Thursday, 5 July 2018

In Support Of National Testing For Four-Year-Olds



Not happy with testing our teenagers, our tweens and our younger kids, the government is now hoping to introduce compulsory testing for sperms and eggs to determine whether they are ‘school ready’. Just kidding, the kids will actually be four years old, so that’s hugely different to being a sperm and an egg. For a start, the government won’t need to purchase as many specimen cups so that will arguably make things easier.

And, obviously, four-year-olds are definitely intellectually and emotionally ready for testing, so this proposed testing actually makes perfect sense. I don’t know if you’ve seen a four-year-old lately, but most of them look in need of a good test.

You see, four-year-olds are just a little bit too wild, in my opinion. Now, I’m no expert here, but I do think four-year-olds are currently getting away with acting like children which isn’t really on, is it? When you’ve got teenage mental health crumbling under the weight of exam revision and stress at secondary school, and you’ve got year 6 pupils in tears over their SATS, it’s not really fair that Harvey from reception gets to just piss about at a water table all afternoon, is it?

Come on, Harvey, time to grow up a little. Put down the sieve and walk away from the brightly coloured playground, son. It’s time for you to be tested. Now, as you might have predicted, people are getting quite upset about these proposed tests. Experts are warning that they might ruin childhoods and parents are up in arms (aren’t they always though?) about it all.

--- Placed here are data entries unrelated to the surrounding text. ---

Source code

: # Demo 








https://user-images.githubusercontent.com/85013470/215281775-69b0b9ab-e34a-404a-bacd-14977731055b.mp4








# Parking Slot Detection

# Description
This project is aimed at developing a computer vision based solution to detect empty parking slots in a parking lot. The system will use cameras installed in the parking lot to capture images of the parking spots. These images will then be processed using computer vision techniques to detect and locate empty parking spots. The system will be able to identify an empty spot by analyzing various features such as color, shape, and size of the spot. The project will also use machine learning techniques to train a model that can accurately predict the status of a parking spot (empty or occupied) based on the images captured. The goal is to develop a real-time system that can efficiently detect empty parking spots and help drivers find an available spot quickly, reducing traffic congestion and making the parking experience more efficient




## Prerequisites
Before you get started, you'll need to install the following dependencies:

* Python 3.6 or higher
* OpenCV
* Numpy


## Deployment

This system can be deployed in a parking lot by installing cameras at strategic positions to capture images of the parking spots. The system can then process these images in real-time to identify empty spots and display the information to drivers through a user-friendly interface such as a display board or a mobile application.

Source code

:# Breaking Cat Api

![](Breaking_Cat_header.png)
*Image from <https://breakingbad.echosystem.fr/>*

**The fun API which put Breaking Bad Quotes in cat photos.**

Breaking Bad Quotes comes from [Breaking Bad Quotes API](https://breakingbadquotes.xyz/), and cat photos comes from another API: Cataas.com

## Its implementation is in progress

My daughter is now six so I feel like I am well placed to give a highly thought out and very intelligent opinion on all of this. I have used all of my brain power to think back to her first few weeks of reception to see how she would have handled the test. They’re going to do the test during the first few weeks of school so that four-year-olds immediately get the message that school is no place for fun and games, so I think that’s wise. When my daughter started in reception she really did spend too much time fannying around outside and painting. Yawn. There’s only so many craft projects I can stick on my fridge, what I really want is a good old-fashioned exam paper up there for all to see.

If I’m being honest, I pretty much forced daily exams on my daughter when she was that age anyway. Every day at pick up time, as she put her sticky little hand in mine, I would bark the first question at her. “What did you do today?” There would be a long pause as my daughter looked up at the sky in a desperate attempt to find the right answer. Unsurprisingly, the answer wasn’t written in the sky and even if it was she wouldn’t have been able to read it (the teachers were so lazy at her nursery, none of the kids had read any Shakespeare by the time they left). And so she failed. Day after day.

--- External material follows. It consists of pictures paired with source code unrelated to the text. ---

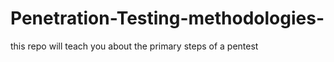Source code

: # Penetration-Testing-methodologies-
this repo will teach you about the primary steps of a pentest 
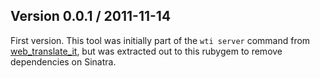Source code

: ## Version 0.0.1 / 2011-11-14

First version. This tool was initially part of the `wti server` command from [web_translate_it](https://github.com/AtelierConvivialite/webtranslateit), but was extracted out to this rubygem to remove dependencies on Sinatra.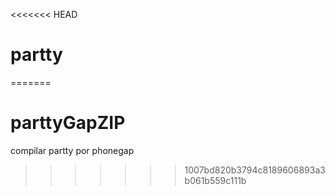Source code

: <<<<<<< HEAD
# partty
=======
# parttyGapZIP

compilar partty por phonegap
>>>>>>> 1007bd820b3794c8189606893a3b061b559c111b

I asked her every single day and I don’t remember her being able to answer me once. “I don’t know.” She would say, gormlessly while I wished for my rigid national testing to solve this daily dilemma. I would then try to help her out by giving her hints, “What did you have for lunch?” I might say, but again, she would stare open-mouthed at me and shrug her shoulders. From the state of her t-shirt, I guessed that she usually ate baked beans, but even she failed to carry out this minimal detective work to answer the simple question.

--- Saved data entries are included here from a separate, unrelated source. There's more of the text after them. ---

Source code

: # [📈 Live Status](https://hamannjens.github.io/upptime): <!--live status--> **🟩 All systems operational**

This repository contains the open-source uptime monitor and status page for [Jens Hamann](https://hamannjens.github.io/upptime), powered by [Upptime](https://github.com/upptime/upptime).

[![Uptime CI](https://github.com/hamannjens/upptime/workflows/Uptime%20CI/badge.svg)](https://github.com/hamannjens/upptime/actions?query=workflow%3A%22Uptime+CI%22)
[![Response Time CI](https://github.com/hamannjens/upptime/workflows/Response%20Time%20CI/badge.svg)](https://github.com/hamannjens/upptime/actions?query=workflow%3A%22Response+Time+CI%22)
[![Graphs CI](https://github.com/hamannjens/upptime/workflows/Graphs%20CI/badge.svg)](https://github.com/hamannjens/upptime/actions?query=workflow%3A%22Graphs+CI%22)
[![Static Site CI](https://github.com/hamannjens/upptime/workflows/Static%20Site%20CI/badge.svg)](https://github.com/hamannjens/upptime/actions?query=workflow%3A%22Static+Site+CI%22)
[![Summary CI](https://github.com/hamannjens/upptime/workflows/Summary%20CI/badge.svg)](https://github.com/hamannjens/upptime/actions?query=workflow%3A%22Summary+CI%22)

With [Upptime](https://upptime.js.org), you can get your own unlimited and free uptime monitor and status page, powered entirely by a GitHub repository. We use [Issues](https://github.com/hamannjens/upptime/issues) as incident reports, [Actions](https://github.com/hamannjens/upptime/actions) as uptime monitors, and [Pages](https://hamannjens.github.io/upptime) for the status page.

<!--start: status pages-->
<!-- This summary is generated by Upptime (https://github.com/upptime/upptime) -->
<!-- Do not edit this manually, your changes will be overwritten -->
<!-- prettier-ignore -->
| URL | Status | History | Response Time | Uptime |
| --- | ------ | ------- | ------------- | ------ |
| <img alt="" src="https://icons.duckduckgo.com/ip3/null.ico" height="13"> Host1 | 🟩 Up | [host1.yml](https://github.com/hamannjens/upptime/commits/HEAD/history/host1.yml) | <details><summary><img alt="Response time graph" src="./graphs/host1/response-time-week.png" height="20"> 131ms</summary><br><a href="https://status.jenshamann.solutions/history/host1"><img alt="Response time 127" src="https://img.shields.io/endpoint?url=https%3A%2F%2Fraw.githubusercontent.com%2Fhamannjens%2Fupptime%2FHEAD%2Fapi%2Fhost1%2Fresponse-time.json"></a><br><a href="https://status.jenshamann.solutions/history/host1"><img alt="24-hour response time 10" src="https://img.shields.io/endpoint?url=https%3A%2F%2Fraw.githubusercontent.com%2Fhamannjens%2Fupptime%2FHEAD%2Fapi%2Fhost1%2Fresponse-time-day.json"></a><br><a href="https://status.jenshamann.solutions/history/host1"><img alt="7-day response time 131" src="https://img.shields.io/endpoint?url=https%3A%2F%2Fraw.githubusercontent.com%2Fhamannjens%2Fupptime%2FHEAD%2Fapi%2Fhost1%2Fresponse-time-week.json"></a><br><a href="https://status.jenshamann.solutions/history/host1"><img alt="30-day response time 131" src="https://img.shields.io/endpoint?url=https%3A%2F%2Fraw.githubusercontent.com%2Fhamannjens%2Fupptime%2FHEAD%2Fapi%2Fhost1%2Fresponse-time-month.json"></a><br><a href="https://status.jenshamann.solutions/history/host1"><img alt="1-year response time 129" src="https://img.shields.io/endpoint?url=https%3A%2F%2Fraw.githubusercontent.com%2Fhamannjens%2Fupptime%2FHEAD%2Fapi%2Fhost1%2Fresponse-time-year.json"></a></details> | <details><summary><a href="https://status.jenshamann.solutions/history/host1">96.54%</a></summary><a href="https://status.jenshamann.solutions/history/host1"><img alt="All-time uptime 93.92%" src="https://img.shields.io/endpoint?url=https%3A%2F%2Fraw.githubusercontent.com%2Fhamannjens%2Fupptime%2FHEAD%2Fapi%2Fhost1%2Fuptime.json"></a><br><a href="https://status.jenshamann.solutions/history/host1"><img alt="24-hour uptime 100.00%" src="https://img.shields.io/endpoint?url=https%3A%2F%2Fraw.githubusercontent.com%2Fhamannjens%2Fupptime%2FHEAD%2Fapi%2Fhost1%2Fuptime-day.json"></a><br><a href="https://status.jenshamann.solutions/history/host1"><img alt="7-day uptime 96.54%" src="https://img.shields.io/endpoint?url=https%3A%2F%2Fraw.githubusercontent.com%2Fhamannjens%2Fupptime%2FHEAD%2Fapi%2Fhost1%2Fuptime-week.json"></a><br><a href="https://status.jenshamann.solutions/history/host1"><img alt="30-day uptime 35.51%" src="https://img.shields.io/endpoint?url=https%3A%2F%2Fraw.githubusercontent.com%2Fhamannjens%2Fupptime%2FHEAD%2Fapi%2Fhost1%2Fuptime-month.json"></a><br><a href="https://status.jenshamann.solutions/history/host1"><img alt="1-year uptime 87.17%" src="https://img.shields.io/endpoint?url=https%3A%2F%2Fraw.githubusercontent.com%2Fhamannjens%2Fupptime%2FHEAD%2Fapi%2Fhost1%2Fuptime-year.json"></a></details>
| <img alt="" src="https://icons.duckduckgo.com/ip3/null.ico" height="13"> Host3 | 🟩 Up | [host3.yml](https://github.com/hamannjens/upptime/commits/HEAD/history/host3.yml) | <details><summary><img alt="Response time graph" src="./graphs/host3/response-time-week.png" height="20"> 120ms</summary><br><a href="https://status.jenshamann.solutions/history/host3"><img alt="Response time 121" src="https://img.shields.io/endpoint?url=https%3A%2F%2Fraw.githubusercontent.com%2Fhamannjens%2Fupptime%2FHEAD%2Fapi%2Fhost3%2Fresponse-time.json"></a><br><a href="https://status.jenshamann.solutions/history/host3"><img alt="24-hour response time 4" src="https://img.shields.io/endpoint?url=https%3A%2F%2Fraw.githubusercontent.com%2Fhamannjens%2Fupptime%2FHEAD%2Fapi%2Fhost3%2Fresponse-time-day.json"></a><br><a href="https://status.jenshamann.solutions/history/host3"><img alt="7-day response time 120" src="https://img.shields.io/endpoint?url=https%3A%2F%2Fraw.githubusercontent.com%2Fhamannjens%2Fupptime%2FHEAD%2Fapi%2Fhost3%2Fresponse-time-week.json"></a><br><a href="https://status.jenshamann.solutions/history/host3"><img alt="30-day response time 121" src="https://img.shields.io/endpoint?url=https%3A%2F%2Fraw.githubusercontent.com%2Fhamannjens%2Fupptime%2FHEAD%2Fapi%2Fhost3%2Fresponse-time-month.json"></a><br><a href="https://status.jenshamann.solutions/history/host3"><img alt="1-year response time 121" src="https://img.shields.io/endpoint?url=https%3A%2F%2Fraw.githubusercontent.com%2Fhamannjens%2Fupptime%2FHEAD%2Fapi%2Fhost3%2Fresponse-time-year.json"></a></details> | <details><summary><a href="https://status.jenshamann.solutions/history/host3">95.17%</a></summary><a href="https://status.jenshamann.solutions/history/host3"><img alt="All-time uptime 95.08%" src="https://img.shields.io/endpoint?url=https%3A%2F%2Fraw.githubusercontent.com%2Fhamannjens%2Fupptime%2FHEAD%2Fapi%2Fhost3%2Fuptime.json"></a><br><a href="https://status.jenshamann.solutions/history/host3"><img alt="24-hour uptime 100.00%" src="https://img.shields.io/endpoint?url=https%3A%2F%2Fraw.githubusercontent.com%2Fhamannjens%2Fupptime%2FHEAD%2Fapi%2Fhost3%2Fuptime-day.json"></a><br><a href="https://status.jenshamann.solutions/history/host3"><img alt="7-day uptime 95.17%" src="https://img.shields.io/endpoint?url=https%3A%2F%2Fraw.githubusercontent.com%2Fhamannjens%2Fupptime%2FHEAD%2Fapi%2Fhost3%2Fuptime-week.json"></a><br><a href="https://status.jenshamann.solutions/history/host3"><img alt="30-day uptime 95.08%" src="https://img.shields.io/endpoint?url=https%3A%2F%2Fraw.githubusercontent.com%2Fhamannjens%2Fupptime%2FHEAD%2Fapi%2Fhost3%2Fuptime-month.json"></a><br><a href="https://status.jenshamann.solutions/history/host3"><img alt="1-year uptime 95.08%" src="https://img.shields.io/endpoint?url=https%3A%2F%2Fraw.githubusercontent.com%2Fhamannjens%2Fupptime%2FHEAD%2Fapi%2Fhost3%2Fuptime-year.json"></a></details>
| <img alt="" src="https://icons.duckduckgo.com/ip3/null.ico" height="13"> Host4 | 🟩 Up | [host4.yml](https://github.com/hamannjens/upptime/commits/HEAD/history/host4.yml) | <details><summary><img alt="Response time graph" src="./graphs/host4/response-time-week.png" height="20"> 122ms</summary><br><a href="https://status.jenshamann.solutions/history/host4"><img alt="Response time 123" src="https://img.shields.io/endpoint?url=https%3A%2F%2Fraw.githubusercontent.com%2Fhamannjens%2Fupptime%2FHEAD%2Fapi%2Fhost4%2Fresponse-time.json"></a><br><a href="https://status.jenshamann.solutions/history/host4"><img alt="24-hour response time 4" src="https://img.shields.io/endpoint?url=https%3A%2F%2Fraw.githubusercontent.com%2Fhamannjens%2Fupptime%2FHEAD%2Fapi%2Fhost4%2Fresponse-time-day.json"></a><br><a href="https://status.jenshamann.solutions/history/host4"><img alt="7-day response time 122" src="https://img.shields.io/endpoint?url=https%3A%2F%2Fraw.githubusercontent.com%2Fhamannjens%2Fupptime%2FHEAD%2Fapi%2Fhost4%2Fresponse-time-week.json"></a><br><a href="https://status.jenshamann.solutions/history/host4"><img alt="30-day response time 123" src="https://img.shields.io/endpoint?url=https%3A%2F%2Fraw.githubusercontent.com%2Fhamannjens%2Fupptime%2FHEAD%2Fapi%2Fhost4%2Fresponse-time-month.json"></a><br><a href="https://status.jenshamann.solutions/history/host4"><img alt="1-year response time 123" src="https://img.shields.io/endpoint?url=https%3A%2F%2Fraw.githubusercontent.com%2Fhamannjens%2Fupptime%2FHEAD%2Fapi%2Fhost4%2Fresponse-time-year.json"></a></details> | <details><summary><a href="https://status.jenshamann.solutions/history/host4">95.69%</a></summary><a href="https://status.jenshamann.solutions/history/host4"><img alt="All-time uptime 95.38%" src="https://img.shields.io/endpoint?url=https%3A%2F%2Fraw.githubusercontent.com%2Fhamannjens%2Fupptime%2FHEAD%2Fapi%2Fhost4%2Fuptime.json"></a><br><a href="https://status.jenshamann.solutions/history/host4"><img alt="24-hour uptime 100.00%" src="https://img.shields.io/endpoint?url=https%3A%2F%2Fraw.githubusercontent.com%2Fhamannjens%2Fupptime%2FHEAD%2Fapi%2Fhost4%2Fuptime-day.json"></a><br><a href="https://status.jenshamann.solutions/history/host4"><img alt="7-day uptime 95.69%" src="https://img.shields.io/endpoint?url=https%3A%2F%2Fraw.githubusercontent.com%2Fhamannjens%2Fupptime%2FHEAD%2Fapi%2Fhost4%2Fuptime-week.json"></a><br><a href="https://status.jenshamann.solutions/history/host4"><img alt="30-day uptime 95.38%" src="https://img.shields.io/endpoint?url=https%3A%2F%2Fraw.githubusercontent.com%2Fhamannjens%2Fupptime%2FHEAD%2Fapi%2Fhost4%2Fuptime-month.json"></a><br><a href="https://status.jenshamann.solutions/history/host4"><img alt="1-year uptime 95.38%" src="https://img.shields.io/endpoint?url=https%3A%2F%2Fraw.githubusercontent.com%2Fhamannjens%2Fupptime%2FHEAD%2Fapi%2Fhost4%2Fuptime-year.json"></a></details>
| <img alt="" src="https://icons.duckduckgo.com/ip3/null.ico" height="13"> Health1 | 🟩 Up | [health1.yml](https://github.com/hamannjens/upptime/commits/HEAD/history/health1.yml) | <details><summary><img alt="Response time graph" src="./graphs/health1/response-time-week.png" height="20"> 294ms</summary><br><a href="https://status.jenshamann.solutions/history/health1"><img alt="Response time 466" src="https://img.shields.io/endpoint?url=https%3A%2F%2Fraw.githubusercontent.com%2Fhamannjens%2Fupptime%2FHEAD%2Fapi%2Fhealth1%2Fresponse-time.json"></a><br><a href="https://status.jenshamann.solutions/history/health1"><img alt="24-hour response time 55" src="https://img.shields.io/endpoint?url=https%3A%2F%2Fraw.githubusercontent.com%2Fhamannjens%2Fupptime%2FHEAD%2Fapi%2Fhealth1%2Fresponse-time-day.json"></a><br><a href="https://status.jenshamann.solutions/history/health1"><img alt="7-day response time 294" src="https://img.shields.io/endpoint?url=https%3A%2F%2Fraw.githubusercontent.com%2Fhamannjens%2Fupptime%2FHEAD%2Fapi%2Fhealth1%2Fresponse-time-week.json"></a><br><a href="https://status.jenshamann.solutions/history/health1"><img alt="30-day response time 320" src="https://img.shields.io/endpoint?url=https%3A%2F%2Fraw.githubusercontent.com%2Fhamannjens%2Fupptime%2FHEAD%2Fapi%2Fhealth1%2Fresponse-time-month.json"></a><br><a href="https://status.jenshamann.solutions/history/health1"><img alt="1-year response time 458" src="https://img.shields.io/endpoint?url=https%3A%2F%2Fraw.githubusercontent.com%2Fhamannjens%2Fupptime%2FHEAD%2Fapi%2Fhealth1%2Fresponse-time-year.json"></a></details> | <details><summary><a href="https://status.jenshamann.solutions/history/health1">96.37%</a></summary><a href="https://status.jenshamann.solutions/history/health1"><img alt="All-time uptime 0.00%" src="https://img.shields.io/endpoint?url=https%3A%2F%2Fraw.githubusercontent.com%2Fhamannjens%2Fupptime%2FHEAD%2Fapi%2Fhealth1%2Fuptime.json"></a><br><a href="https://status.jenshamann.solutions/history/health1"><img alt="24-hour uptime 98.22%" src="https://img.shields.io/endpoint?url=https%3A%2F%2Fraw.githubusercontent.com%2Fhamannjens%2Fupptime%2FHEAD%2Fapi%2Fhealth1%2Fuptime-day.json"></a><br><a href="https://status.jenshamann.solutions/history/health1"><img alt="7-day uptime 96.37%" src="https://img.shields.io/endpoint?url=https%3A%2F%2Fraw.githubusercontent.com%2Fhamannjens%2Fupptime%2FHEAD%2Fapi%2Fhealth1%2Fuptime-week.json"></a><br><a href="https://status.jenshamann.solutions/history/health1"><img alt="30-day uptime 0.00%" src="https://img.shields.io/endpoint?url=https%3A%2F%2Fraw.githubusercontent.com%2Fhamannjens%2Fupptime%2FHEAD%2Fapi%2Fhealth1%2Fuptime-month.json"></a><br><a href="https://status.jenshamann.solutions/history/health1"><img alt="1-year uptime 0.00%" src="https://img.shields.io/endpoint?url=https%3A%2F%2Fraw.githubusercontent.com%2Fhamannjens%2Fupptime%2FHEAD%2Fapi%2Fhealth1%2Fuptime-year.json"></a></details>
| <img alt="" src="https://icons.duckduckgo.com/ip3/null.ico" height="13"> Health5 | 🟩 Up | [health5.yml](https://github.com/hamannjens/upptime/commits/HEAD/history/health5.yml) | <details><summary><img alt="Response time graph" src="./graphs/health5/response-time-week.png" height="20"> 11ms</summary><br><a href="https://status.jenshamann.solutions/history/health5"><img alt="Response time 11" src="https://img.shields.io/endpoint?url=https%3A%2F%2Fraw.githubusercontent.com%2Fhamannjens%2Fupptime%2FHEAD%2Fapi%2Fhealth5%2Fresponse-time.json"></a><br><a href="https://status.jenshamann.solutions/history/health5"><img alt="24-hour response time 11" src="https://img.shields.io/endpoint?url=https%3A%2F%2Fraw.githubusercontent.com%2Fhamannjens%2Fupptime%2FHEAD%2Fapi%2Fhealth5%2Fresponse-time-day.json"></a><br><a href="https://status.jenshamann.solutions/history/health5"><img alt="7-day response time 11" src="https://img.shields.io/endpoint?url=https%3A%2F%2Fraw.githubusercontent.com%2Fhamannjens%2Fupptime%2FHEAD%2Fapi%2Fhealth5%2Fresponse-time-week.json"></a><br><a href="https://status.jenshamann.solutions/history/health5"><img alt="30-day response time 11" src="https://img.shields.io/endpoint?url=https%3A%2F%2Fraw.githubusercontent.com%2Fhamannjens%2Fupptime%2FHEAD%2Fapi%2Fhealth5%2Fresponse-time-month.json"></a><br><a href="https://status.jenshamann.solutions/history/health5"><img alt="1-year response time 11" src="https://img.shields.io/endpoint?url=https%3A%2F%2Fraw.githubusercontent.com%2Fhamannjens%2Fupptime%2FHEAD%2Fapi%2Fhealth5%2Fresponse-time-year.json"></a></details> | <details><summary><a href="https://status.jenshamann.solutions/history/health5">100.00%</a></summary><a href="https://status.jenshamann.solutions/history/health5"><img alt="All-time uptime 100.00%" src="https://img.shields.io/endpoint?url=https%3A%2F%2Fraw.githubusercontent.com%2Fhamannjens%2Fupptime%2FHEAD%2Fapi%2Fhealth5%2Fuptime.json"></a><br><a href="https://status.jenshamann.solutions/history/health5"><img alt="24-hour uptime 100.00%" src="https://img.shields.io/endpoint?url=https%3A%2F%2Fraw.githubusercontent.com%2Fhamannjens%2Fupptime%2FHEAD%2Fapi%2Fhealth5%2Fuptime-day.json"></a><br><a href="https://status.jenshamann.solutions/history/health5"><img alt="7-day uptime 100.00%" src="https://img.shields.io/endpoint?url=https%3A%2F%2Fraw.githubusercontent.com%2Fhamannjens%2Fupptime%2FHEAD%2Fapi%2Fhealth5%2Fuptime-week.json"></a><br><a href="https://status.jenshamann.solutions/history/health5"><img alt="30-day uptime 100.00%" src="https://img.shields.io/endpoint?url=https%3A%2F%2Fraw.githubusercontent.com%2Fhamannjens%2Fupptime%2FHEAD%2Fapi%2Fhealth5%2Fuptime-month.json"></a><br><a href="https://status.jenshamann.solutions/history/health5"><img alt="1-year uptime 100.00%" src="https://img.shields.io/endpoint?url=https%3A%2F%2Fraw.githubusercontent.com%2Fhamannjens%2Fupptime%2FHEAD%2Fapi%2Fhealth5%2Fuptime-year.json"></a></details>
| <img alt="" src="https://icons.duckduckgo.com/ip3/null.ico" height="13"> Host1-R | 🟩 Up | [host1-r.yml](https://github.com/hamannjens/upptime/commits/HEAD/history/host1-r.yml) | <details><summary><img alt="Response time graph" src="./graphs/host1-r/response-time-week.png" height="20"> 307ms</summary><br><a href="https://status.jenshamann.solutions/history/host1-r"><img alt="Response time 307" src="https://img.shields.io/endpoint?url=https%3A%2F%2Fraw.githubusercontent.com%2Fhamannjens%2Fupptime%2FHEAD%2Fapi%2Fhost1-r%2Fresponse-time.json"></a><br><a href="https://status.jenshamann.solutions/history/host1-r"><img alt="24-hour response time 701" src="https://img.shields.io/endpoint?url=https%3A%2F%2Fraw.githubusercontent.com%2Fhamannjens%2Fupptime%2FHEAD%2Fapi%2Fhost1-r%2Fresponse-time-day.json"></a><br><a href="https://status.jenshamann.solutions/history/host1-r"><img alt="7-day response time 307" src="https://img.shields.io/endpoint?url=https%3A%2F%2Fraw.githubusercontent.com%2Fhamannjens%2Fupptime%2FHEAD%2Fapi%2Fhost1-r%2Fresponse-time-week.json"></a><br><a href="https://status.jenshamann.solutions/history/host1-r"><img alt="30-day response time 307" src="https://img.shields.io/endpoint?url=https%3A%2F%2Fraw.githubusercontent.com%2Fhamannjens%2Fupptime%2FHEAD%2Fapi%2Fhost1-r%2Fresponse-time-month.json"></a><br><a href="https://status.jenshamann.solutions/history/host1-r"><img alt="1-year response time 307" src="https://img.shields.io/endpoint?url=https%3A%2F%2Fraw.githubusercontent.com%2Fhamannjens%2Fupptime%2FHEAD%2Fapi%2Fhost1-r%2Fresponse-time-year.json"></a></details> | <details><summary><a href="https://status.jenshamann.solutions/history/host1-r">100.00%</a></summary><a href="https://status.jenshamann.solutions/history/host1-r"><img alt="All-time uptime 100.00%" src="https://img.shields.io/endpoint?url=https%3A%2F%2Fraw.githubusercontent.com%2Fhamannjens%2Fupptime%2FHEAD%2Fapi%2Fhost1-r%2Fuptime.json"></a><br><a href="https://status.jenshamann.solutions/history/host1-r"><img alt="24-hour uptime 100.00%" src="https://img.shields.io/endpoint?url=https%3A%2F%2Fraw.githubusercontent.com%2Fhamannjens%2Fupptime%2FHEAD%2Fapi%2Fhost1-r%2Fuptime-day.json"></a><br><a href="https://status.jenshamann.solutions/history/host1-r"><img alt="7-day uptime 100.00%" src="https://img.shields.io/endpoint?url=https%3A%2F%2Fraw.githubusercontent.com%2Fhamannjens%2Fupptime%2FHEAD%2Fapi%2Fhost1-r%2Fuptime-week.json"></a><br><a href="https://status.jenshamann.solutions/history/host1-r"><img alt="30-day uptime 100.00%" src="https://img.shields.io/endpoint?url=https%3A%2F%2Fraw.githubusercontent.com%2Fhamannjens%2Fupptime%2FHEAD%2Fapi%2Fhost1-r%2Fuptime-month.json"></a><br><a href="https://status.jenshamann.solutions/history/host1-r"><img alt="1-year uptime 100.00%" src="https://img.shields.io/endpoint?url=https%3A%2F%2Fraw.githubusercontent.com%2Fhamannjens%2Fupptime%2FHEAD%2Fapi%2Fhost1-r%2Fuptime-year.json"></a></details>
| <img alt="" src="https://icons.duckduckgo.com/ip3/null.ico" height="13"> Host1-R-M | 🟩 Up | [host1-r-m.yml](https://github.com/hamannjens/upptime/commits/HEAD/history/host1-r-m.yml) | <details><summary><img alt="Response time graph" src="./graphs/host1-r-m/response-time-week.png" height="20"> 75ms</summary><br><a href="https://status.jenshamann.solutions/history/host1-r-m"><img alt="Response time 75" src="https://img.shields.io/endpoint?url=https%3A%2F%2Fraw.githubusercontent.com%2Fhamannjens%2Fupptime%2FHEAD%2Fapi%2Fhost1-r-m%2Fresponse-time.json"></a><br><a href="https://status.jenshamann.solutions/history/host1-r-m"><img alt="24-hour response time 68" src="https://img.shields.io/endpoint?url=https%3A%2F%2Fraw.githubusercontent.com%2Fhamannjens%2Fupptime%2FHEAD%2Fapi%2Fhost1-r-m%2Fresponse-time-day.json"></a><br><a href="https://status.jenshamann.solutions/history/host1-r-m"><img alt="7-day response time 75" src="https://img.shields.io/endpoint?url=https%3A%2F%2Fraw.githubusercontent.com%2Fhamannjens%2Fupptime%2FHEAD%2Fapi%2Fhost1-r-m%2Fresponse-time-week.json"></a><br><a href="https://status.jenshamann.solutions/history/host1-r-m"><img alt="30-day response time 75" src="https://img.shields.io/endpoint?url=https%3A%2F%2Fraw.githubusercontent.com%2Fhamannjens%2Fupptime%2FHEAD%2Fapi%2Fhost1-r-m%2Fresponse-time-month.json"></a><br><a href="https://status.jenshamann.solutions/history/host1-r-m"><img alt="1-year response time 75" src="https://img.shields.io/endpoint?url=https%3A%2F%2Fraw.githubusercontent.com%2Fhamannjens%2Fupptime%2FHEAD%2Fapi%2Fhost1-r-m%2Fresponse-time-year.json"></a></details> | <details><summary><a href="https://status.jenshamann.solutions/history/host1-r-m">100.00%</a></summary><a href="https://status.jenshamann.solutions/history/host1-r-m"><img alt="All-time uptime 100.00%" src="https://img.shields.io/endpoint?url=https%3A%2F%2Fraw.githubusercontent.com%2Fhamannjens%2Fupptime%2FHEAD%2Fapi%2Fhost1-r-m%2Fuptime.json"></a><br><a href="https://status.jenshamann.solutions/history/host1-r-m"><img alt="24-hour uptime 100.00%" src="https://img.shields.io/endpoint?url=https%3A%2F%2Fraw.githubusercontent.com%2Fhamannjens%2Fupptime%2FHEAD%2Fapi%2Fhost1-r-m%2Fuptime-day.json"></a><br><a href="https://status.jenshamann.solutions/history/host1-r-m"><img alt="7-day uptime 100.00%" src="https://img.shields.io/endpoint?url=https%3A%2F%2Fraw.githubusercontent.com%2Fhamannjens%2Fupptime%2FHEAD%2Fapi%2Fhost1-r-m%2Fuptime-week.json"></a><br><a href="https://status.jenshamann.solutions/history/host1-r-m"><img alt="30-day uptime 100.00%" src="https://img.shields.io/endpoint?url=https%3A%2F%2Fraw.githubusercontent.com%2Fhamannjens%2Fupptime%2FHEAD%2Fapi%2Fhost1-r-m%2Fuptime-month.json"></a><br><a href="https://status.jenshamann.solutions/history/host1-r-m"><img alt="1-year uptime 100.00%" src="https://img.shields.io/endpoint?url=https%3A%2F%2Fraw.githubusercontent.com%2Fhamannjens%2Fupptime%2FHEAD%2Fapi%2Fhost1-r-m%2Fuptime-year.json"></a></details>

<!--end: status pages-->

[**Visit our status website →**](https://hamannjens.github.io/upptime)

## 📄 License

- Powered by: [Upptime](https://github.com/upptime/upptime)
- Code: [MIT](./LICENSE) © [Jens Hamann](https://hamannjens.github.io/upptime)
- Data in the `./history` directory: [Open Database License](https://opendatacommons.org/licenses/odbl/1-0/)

I’m not sure whether it is specifically lunch menu testing that the government is proposing, but if it is I’m all in favour of it. Some people are worried that nursery children may be ‘coached’ to help them with the tests and that this may ruin their nursery experience. But my daughter spent most of her time at nursery giggling, screaming, painting, running, drawing, building and singing so she was probably pretty bored anyway. There was no structure to any of it, those poor children were just left to play at will all day long. She probably would have benefitted from a few solid hours of exam revision each day, I don’t think three-year-olds should be excused from such things just because they still pee their pants. In all honesty, I think the sperm and egg testing I suggested above would actually be hugely beneficial to the country. You’re never too young for standardised testing, isn’t that how the saying goes?